Within the records, say how many lines include the word "that"; the answer should be the number and no more.

Information supplied:
* * * * *

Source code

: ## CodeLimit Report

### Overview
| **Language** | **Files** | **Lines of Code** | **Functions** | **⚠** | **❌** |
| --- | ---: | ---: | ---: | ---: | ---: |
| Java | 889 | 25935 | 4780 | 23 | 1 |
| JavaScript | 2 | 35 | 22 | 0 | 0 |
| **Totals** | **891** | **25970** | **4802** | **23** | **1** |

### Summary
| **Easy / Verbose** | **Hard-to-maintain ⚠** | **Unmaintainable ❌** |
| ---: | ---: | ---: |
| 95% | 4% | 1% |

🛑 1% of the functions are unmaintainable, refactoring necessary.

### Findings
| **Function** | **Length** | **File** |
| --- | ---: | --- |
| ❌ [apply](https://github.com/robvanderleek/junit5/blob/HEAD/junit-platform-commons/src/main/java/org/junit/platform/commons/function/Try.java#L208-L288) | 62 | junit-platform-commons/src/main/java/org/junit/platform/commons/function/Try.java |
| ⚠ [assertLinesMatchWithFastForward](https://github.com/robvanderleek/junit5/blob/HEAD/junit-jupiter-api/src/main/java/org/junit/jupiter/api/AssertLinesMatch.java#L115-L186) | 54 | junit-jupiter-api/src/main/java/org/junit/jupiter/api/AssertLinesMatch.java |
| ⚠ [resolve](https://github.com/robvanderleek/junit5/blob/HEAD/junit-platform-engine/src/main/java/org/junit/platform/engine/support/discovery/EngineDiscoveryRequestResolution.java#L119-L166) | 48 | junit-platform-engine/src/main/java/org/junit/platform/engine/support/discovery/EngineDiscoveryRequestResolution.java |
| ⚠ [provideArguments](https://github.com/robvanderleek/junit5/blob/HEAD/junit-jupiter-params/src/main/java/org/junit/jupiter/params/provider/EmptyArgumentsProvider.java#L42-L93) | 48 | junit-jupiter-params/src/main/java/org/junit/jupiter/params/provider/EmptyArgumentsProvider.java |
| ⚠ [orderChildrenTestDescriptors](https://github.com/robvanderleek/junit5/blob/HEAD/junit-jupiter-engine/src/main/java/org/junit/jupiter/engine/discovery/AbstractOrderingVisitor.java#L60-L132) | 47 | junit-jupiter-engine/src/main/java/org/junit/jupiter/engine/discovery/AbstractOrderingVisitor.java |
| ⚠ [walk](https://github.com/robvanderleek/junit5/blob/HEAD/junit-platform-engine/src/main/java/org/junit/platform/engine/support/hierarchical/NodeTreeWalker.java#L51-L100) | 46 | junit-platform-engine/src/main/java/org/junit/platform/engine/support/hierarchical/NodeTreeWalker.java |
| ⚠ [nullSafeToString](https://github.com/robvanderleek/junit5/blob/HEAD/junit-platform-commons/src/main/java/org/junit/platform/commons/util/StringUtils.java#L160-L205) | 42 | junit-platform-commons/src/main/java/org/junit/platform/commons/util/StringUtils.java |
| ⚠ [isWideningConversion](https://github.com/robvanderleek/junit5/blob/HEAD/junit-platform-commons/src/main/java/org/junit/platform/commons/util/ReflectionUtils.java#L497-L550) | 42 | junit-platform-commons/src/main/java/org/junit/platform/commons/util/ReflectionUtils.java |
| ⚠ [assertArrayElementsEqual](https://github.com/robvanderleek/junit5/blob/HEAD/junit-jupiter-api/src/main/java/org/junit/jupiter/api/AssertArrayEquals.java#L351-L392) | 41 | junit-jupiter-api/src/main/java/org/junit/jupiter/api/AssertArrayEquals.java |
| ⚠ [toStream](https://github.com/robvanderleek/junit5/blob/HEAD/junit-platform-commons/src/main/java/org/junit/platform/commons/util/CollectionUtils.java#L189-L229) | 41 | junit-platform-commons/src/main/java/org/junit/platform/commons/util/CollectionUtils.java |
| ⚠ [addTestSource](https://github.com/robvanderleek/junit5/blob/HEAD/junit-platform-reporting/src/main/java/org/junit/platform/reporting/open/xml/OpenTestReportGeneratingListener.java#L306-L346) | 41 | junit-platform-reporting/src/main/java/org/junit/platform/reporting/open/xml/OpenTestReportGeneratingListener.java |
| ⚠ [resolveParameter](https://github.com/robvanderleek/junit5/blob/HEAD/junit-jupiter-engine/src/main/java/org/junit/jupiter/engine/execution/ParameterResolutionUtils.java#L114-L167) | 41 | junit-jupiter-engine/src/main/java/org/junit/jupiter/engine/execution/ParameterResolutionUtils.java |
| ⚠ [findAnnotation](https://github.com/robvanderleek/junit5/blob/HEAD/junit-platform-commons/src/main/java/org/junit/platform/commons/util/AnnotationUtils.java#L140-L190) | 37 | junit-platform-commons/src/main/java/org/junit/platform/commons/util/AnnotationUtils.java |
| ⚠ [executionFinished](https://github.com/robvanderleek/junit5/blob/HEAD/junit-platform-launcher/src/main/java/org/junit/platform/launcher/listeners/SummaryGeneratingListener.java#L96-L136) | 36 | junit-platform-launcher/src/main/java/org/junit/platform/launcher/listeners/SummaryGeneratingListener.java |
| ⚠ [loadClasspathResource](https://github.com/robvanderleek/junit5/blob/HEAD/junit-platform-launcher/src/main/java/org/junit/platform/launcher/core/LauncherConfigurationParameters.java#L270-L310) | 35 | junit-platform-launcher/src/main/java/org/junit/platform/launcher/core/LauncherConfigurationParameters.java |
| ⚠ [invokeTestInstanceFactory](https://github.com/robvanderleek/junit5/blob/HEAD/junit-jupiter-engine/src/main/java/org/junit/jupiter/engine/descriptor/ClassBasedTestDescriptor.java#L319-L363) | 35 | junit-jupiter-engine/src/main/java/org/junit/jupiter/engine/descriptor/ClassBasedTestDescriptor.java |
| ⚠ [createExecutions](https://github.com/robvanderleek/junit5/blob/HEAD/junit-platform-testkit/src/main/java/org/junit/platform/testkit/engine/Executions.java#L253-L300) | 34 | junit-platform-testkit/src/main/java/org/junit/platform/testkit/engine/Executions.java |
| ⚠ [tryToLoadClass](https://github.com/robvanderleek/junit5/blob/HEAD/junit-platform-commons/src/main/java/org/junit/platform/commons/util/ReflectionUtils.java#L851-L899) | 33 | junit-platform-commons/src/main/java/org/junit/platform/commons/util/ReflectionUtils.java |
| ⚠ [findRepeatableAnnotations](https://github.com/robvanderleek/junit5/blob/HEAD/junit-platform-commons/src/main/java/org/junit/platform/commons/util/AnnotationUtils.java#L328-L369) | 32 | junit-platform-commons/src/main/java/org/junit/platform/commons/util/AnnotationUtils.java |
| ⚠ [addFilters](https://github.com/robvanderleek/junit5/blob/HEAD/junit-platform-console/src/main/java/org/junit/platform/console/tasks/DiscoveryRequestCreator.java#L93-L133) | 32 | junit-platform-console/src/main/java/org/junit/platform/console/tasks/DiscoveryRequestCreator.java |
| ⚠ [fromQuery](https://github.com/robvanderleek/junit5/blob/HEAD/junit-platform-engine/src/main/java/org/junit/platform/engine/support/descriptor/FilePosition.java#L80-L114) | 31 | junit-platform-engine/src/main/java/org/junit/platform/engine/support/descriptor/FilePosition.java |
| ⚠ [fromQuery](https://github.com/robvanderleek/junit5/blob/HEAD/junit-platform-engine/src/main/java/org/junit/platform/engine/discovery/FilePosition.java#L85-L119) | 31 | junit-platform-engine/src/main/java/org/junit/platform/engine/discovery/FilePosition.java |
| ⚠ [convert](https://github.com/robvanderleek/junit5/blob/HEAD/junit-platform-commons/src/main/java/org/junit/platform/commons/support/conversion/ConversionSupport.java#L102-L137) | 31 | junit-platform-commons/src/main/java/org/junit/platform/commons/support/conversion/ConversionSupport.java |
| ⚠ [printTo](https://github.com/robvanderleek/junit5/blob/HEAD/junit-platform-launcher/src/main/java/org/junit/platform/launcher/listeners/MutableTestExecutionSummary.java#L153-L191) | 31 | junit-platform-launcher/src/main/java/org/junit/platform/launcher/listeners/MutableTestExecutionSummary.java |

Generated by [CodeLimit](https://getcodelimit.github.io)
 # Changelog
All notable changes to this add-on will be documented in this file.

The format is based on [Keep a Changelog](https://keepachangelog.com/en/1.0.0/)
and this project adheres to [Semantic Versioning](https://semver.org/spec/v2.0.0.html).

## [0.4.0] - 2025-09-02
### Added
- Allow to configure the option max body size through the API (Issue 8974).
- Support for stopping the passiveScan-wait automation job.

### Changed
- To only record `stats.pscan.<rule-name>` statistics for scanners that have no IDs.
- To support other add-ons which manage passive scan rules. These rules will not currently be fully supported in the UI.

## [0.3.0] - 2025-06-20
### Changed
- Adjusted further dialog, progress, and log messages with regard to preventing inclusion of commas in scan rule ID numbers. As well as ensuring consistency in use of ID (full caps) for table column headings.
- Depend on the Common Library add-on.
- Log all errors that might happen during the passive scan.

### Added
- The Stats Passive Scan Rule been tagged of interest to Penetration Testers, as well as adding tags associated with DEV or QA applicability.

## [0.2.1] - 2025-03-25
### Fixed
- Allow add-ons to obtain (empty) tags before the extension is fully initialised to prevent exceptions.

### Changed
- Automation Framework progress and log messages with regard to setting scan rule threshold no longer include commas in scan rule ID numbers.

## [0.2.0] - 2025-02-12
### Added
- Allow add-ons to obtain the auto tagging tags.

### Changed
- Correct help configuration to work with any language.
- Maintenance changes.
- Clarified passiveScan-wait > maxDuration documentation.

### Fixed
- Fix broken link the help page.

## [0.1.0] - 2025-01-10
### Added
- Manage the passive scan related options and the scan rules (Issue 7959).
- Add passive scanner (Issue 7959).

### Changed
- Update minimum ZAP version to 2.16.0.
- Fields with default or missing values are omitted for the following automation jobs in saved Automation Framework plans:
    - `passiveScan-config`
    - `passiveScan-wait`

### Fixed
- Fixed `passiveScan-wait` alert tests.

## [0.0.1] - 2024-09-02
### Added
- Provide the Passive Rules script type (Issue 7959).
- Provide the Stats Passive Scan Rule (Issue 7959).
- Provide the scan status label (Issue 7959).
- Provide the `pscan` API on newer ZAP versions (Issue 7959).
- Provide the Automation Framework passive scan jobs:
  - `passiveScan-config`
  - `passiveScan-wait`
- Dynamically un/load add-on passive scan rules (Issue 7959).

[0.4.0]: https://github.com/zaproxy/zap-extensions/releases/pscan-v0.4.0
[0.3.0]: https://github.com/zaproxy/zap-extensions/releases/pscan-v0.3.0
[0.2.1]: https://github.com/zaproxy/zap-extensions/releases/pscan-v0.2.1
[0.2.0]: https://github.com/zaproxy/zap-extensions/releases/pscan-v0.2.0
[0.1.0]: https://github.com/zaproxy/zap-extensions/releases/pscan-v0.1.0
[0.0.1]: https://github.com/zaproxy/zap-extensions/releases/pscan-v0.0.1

* * * * *

Answer area:
2